And John Little, 45, was a struggling commercial fisherman six years ago when, on a whim, he spent $6,000 for a wax-warming machine. The result: Wax Hand Jive, a booth that makes wax sculptures of people’s hands.

The three are among hundreds of exhibitors hawking their wares in Costa Mesa on this final weekend of the Orange County Fair’s 17-day run. What makes them different, fair officials say, is that they are entrepreneurs offering unusual amusements found only at fairs.

“I don’t think we’d have a fair without folks like that,” concessions supervisor Keli Villegas said of the people who spend several months a year traveling the fair circuit. Of the Orange County event’s 300-plus concessions, she said, these “oddball” exhibitors number 30 to 50. “It’s great being able to get a new-fangled mop,” Villegas said.

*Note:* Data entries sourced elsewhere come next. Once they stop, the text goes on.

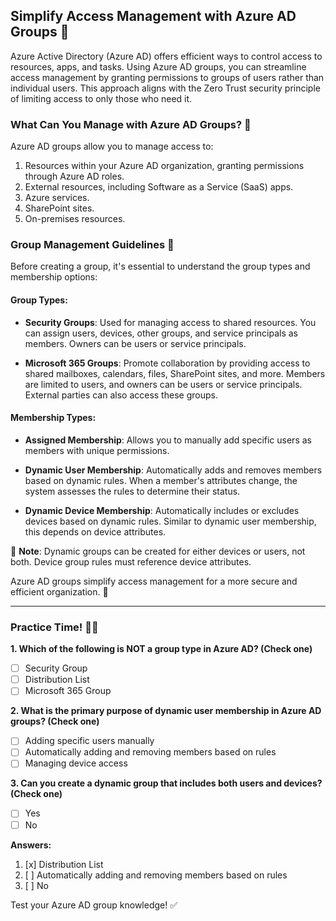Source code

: ## Simplify Access Management with Azure AD Groups 🔐

Azure Active Directory (Azure AD) offers efficient ways to control access to resources, apps, and tasks. Using Azure AD groups, you can streamline access management by granting permissions to groups of users rather than individual users. This approach aligns with the Zero Trust security principle of limiting access to only those who need it.

### What Can You Manage with Azure AD Groups? 🤝

Azure AD groups allow you to manage access to:

1. Resources within your Azure AD organization, granting permissions through Azure AD roles.
2. External resources, including Software as a Service (SaaS) apps.
3. Azure services.
4. SharePoint sites.
5. On-premises resources.

### Group Management Guidelines 📜

Before creating a group, it's essential to understand the group types and membership options:

#### Group Types:
- **Security Groups**: Used for managing access to shared resources. You can assign users, devices, other groups, and service principals as members. Owners can be users or service principals.

- **Microsoft 365 Groups**: Promote collaboration by providing access to shared mailboxes, calendars, files, SharePoint sites, and more. Members are limited to users, and owners can be users or service principals. External parties can also access these groups.

#### Membership Types:
- **Assigned Membership**: Allows you to manually add specific users as members with unique permissions.

- **Dynamic User Membership**: Automatically adds and removes members based on dynamic rules. When a member's attributes change, the system assesses the rules to determine their status.

- **Dynamic Device Membership**: Automatically includes or excludes devices based on dynamic rules. Similar to dynamic user membership, this depends on device attributes.

📝 **Note**: Dynamic groups can be created for either devices or users, not both. Device group rules must reference device attributes.

Azure AD groups simplify access management for a more secure and efficient organization. 🚀

---

### Practice Time! 🧑‍💼

**1. Which of the following is NOT a group type in Azure AD? (Check one)**

- [ ] Security Group
- [ ] Distribution List
- [ ] Microsoft 365 Group

**2. What is the primary purpose of dynamic user membership in Azure AD groups? (Check one)**

- [ ] Adding specific users manually
- [ ] Automatically adding and removing members based on rules
- [ ] Managing device access

**3. Can you create a dynamic group that includes both users and devices? (Check one)**

- [ ] Yes
- [ ] No

**Answers:**

1. [x] Distribution List
2. [ ] Automatically adding and removing members based on rules
3. [ ] No

Test your Azure AD group knowledge! ✅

Competition is fierce among the 400 or so applicants vying for the 10 to 20 spaces that open at the Orange County Fair each year. Concessionaires pay flat fees ranging from $1,250 to $10,000, depending on the size and location of their displays.

The winners become part of a community that generally spends three to seven months a year traveling from fair to fair throughout the Western United States. While on site, most live in trailers or motor homes on the fairgrounds. During the off-season, they return to homes that are often far away.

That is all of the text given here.